Identify, in the records below, every line where the string "查找所有" appears, and copy each such line.

>>

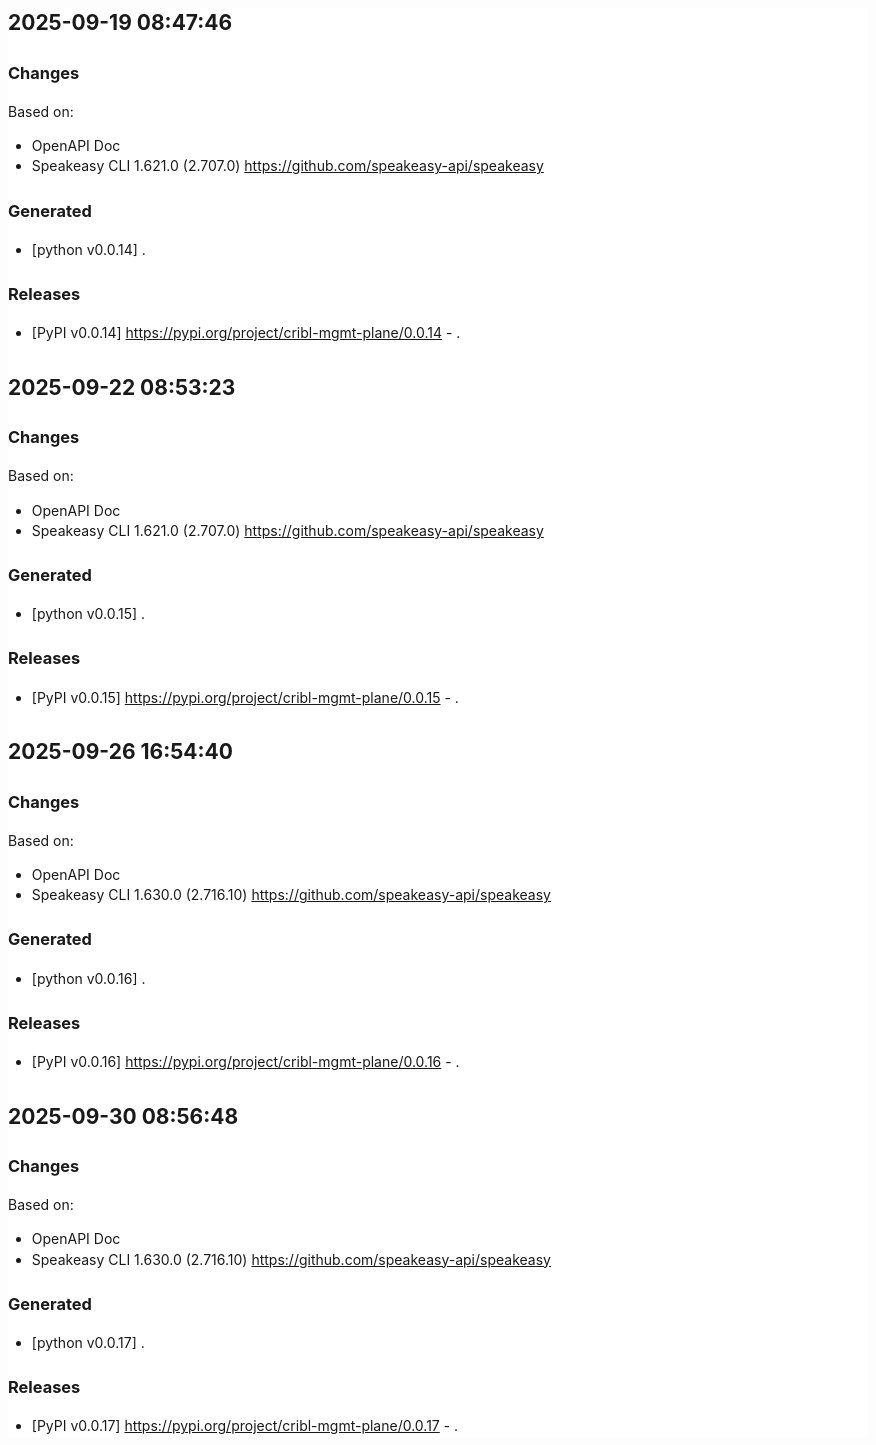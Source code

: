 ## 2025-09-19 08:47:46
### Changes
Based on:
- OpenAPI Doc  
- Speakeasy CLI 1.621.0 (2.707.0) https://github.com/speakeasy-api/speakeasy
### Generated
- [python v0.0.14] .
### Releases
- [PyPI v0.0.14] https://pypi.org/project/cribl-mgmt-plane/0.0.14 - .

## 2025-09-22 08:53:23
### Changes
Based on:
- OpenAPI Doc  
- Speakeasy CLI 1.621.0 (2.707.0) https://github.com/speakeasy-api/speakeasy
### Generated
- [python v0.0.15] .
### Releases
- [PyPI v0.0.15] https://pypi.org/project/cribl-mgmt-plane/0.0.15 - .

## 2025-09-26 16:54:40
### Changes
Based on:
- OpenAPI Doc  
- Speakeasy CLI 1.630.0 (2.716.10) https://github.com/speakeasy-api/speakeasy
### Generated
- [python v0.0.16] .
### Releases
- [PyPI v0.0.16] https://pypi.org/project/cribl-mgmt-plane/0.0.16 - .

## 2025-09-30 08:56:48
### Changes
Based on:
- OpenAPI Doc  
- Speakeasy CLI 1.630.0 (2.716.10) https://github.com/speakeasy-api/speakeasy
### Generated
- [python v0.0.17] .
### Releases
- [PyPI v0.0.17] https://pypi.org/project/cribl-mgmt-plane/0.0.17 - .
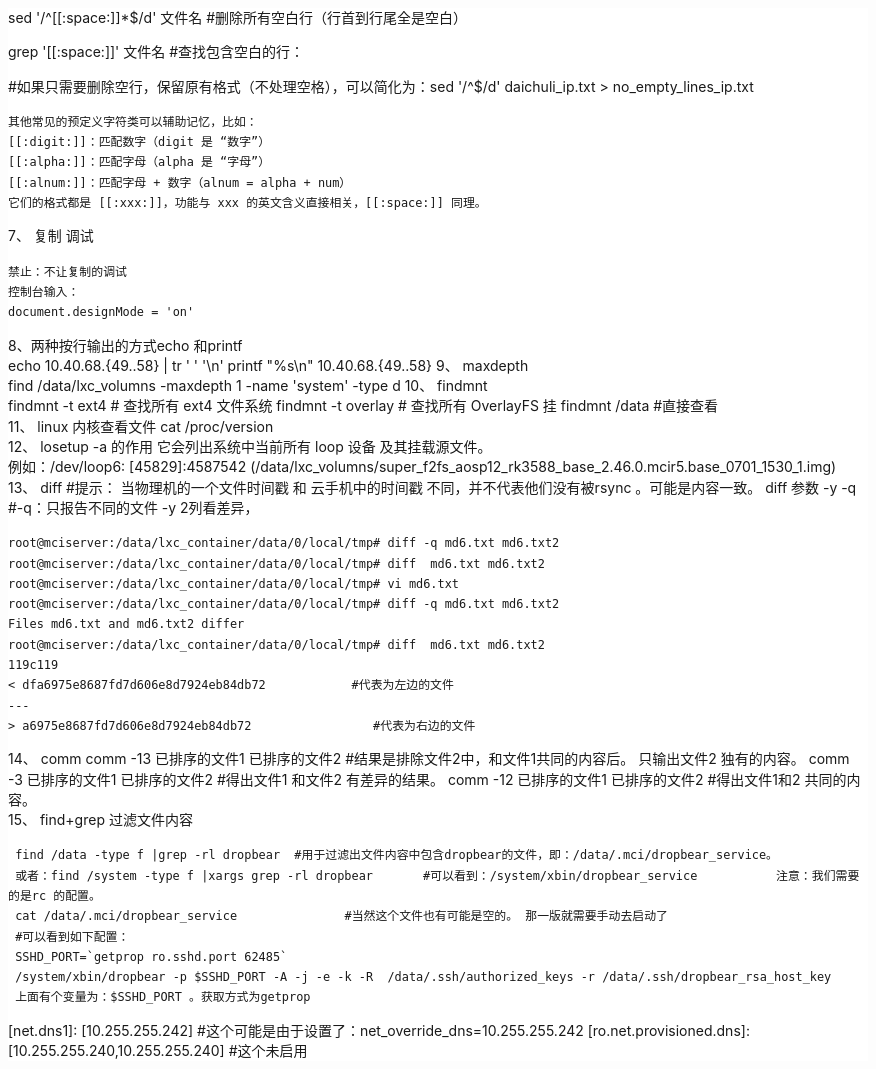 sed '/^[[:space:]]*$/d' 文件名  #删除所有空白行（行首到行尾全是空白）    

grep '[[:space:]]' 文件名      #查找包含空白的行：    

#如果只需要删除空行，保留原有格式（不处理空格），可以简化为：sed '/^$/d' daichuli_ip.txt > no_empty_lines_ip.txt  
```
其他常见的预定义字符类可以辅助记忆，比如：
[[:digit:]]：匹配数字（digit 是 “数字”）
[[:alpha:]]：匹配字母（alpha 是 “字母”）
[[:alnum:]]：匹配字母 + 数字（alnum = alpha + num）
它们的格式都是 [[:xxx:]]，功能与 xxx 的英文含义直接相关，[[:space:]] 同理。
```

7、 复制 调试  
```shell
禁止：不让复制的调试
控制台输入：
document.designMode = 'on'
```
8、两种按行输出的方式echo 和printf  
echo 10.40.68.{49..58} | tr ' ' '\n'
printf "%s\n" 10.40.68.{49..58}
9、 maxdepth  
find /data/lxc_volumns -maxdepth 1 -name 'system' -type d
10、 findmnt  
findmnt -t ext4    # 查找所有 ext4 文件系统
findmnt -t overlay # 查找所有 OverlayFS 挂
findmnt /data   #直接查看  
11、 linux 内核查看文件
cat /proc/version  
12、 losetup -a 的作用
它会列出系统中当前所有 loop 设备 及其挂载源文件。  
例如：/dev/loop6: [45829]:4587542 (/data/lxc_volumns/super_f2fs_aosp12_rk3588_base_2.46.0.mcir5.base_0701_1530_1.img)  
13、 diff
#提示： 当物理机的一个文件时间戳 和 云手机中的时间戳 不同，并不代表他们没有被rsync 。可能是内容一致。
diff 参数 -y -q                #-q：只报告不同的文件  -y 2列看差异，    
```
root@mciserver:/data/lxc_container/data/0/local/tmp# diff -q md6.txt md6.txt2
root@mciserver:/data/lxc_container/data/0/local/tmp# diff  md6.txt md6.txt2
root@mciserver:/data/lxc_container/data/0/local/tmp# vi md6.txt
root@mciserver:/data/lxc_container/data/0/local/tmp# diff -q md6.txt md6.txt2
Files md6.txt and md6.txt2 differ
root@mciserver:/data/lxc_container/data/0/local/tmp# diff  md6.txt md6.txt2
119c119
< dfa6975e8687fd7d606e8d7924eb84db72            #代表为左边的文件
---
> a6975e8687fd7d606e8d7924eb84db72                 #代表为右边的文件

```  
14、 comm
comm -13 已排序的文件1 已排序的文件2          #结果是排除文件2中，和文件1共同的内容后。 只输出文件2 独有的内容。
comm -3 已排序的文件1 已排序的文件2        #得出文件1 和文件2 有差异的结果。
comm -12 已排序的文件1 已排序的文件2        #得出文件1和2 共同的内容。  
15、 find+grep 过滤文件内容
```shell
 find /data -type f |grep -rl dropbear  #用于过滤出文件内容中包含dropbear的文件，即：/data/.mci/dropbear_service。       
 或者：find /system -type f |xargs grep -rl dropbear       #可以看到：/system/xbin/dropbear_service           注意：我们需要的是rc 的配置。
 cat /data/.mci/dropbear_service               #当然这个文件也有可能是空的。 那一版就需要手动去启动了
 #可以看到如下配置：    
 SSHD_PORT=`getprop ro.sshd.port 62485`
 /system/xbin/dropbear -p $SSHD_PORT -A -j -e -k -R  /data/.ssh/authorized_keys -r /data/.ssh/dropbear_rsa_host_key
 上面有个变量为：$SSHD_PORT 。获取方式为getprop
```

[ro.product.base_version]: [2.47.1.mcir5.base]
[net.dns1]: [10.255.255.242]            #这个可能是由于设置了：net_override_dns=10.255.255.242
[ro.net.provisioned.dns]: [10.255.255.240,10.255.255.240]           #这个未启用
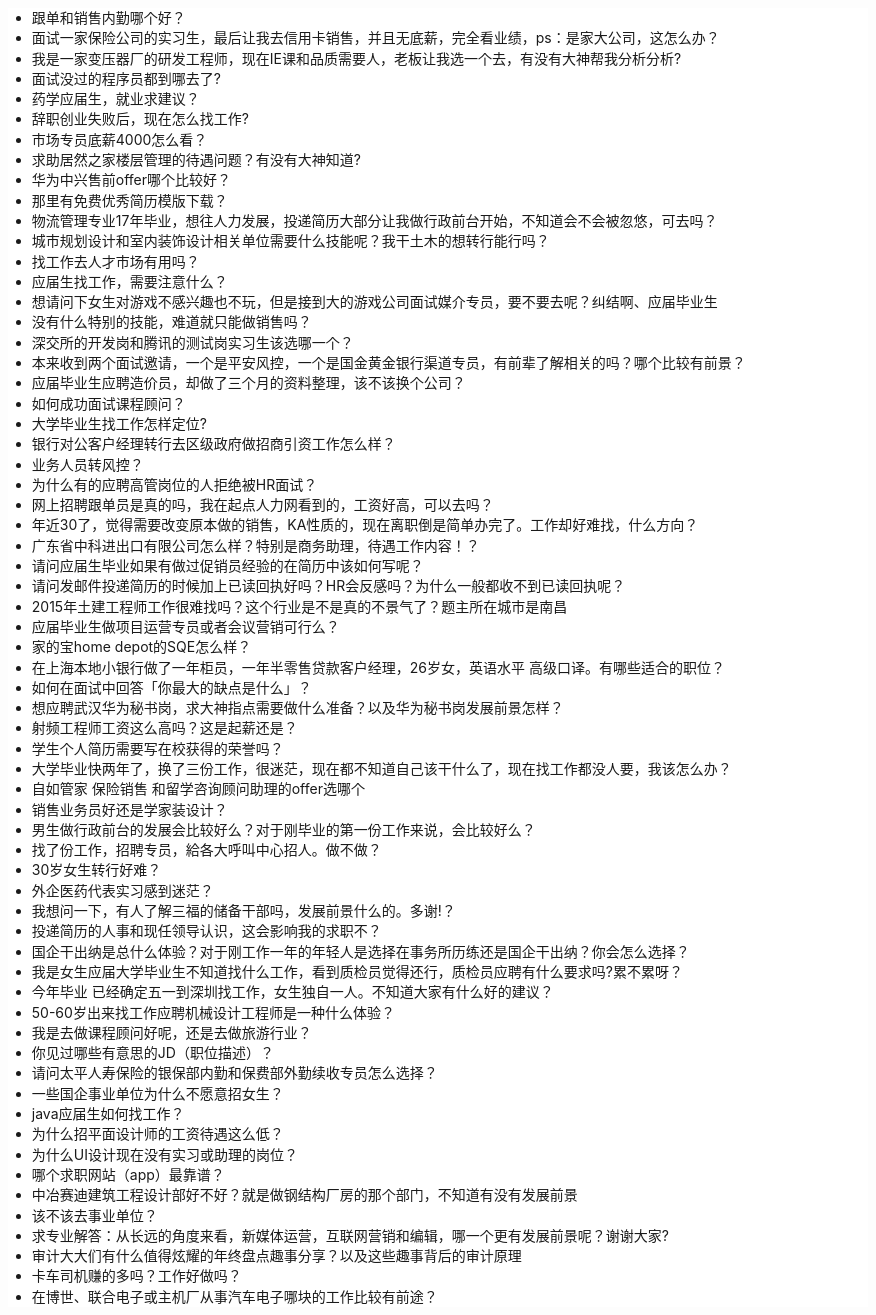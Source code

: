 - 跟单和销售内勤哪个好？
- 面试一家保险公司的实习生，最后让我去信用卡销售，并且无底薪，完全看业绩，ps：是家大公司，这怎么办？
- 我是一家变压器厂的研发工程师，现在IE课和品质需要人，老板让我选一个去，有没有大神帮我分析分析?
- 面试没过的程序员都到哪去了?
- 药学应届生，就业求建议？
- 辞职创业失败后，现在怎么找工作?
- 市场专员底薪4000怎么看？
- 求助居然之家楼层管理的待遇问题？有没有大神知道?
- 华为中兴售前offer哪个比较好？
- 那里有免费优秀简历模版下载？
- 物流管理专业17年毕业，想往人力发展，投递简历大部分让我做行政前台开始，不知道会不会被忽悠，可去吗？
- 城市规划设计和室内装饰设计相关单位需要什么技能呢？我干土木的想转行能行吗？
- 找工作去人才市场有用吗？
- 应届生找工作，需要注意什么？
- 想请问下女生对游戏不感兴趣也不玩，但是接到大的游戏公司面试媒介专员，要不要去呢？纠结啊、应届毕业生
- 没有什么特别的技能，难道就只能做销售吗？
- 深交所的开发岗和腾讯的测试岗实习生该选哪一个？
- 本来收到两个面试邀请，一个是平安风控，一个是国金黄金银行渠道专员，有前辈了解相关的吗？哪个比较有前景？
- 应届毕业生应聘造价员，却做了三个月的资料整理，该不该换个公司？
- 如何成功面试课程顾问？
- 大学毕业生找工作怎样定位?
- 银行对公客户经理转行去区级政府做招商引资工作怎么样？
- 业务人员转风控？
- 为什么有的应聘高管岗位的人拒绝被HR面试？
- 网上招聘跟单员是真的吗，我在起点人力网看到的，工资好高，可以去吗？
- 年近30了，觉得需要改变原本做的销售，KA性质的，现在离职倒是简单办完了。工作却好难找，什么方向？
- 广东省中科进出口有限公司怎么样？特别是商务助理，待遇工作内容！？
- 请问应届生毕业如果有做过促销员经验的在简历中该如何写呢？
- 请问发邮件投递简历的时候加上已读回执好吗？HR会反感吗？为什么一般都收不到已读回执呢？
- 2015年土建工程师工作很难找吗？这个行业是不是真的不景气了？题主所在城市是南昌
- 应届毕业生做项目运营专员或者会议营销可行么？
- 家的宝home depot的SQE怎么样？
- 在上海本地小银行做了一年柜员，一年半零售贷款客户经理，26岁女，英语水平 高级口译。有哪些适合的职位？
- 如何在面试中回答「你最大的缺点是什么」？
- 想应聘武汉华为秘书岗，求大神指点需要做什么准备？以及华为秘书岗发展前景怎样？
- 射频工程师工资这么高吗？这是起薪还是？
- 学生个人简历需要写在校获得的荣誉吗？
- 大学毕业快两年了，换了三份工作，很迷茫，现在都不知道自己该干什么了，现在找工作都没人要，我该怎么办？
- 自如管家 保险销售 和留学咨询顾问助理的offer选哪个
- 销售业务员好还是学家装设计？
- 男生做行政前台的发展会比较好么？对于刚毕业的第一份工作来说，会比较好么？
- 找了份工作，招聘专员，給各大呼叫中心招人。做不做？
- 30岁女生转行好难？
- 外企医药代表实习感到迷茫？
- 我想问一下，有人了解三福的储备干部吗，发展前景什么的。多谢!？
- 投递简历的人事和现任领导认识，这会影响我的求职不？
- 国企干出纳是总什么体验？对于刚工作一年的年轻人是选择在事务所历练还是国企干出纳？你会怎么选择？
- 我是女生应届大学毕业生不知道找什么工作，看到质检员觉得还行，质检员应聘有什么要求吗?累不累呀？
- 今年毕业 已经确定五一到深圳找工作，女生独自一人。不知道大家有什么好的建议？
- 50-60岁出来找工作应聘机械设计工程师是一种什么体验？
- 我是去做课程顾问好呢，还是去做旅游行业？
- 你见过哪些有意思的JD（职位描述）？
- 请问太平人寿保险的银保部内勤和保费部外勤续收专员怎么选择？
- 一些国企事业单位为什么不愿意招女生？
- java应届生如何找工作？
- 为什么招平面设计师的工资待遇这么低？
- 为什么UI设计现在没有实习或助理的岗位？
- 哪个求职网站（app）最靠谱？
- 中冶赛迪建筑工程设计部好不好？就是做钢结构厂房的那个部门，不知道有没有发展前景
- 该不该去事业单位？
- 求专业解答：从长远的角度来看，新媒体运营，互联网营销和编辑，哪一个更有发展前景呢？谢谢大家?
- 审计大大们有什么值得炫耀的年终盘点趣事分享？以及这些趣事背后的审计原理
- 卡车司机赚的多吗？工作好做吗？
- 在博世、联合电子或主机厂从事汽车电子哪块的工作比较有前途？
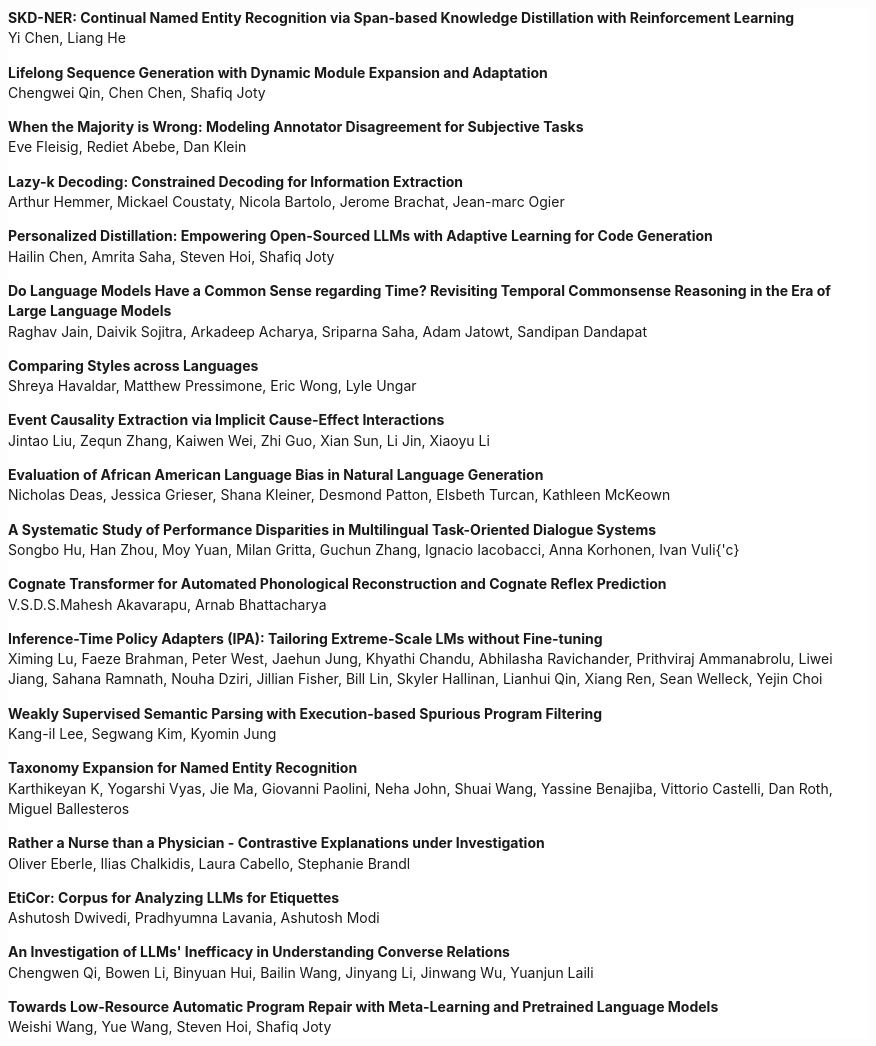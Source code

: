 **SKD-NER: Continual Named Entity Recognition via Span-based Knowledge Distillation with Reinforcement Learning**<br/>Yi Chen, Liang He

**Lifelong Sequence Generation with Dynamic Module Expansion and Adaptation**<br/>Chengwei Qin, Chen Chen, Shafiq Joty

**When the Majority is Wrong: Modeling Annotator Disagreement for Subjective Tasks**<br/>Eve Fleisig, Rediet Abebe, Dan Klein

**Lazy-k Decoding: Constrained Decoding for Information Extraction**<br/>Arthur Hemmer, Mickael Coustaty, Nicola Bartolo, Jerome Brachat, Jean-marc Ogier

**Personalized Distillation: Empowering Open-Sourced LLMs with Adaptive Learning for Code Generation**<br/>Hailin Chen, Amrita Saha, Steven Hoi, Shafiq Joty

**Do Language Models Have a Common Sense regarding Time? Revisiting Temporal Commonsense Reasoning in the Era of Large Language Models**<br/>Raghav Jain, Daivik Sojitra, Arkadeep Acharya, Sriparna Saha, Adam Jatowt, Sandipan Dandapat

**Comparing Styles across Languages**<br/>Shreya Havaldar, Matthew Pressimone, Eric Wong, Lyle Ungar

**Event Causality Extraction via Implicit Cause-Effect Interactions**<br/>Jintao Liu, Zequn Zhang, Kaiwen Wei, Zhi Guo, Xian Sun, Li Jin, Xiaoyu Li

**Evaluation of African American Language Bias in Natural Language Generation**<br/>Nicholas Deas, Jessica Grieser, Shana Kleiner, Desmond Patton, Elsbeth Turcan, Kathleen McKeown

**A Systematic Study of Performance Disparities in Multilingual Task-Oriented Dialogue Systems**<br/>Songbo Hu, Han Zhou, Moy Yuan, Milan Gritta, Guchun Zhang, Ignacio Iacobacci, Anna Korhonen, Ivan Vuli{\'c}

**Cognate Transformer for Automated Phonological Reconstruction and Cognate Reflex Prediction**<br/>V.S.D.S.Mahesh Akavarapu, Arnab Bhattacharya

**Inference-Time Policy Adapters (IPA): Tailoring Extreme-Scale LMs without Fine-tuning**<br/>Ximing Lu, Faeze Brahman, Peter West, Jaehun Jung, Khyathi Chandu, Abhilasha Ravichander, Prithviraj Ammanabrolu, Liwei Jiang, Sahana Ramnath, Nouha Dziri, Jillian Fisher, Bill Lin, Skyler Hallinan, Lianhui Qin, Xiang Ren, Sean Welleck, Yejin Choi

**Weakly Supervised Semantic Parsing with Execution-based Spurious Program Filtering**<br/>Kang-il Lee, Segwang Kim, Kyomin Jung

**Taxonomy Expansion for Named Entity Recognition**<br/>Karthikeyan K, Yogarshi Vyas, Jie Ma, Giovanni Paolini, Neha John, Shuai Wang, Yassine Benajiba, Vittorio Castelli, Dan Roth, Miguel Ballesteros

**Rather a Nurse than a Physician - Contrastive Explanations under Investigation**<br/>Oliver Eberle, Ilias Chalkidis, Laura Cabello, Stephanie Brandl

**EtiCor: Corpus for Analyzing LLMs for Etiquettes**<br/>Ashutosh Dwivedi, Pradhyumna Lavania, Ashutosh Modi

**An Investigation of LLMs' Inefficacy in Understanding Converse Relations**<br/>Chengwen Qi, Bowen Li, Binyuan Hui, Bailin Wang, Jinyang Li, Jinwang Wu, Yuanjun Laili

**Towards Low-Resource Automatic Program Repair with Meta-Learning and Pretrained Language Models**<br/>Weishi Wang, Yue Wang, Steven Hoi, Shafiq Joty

<<

▶ [ANSWER SECTION]:
findmnt -t ext4    # 查找所有 ext4 文件系统
findmnt -t overlay # 查找所有 OverlayFS 挂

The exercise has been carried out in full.